### DATA FOR THIS TASK ###
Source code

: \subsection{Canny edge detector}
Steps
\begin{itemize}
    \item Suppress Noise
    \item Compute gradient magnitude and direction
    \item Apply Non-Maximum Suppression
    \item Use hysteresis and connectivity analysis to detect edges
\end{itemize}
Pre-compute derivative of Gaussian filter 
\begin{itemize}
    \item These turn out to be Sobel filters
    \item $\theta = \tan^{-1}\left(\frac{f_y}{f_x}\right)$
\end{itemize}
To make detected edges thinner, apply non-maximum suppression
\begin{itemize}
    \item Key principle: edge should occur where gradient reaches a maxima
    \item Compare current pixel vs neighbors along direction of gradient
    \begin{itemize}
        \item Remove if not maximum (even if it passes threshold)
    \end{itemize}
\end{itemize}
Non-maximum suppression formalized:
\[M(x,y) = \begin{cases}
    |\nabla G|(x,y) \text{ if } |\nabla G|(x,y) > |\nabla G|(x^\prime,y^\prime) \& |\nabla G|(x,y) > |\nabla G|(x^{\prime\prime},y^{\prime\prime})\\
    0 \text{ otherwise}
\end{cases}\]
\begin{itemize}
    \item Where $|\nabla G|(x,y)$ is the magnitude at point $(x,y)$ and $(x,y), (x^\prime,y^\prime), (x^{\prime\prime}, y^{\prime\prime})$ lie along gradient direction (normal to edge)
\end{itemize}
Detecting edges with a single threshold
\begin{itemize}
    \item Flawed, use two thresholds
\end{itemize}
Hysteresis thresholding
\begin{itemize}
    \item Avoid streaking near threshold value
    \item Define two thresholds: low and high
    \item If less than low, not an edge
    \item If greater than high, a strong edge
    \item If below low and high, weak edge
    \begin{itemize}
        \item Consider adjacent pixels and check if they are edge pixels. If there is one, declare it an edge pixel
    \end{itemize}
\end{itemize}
###
### DATA FOR THIS TASK ###
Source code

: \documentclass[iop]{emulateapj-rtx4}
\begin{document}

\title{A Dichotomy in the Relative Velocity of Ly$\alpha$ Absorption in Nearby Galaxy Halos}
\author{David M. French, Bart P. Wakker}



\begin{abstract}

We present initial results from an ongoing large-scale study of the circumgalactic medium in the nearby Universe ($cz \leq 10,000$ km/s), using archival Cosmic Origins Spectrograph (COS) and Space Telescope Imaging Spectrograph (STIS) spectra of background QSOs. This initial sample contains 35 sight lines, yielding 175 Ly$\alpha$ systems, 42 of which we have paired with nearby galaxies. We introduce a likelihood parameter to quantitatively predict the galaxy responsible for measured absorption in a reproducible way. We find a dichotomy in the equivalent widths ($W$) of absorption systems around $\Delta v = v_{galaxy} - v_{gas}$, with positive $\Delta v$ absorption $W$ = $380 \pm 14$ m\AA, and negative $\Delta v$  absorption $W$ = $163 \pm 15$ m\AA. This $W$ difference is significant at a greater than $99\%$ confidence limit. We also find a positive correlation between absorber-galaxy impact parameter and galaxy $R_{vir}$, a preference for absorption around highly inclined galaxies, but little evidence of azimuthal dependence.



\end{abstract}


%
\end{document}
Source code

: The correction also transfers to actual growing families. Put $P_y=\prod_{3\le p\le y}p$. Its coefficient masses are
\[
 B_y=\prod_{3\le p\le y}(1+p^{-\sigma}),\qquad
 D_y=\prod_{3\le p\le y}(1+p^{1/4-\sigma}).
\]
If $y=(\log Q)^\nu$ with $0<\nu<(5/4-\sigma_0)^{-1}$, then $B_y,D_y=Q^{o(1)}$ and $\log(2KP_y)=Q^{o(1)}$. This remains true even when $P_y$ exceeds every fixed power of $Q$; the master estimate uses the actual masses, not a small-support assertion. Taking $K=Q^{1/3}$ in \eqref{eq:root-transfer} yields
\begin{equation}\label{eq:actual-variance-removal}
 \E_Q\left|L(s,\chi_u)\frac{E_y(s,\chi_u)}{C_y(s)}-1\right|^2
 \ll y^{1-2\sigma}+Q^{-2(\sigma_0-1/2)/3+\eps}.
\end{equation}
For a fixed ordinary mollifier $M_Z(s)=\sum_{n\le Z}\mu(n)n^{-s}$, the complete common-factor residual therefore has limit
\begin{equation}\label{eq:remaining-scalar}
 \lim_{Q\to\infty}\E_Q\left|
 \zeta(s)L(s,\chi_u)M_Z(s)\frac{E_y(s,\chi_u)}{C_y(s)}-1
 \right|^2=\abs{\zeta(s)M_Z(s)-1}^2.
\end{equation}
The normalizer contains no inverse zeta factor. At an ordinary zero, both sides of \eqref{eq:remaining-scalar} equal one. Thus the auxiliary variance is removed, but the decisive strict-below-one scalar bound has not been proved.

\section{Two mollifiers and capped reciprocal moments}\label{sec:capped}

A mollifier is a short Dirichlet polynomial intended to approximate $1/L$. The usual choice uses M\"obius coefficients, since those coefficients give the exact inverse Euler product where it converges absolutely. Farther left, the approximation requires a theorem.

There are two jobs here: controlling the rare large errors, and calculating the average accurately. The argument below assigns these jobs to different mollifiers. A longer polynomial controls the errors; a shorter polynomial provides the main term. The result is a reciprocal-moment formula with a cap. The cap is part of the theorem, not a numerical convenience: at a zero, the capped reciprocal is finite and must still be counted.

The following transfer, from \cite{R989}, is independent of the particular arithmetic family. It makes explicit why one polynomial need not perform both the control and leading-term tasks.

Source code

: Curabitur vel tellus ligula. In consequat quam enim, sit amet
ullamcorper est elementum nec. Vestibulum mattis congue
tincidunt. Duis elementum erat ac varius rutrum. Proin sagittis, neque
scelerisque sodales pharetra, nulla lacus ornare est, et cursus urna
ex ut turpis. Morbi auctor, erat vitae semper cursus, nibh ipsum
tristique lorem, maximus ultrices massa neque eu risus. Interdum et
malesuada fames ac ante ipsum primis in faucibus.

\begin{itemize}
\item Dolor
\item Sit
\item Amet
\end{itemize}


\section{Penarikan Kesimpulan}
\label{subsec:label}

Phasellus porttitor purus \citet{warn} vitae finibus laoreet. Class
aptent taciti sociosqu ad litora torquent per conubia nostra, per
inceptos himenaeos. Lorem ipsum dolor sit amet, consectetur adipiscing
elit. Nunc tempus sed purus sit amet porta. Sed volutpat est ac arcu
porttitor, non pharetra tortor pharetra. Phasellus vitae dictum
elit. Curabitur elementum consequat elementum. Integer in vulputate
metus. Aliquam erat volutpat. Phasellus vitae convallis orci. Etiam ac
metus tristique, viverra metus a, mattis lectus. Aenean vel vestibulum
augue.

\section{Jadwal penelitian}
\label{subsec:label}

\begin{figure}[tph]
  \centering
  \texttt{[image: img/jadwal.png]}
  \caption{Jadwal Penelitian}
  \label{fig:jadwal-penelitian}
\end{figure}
###
EXERCISE INSTRUCTIONS: Could you set down, word for word, only the lines above from the line with "tristique lorem, maximus" to the line with "aptent taciti sociosqu", including both?

ANSWER BOX:
tristique lorem, maximus ultrices massa neque eu risus. Interdum et
malesuada fames ac ante ipsum primis in faucibus.

\begin{itemize}
\item Dolor
\item Sit
\item Amet
\end{itemize}


\section{Penarikan Kesimpulan}
\label{subsec:label}

Phasellus porttitor purus \citet{warn} vitae finibus laoreet. Class
aptent taciti sociosqu ad litora torquent per conubia nostra, per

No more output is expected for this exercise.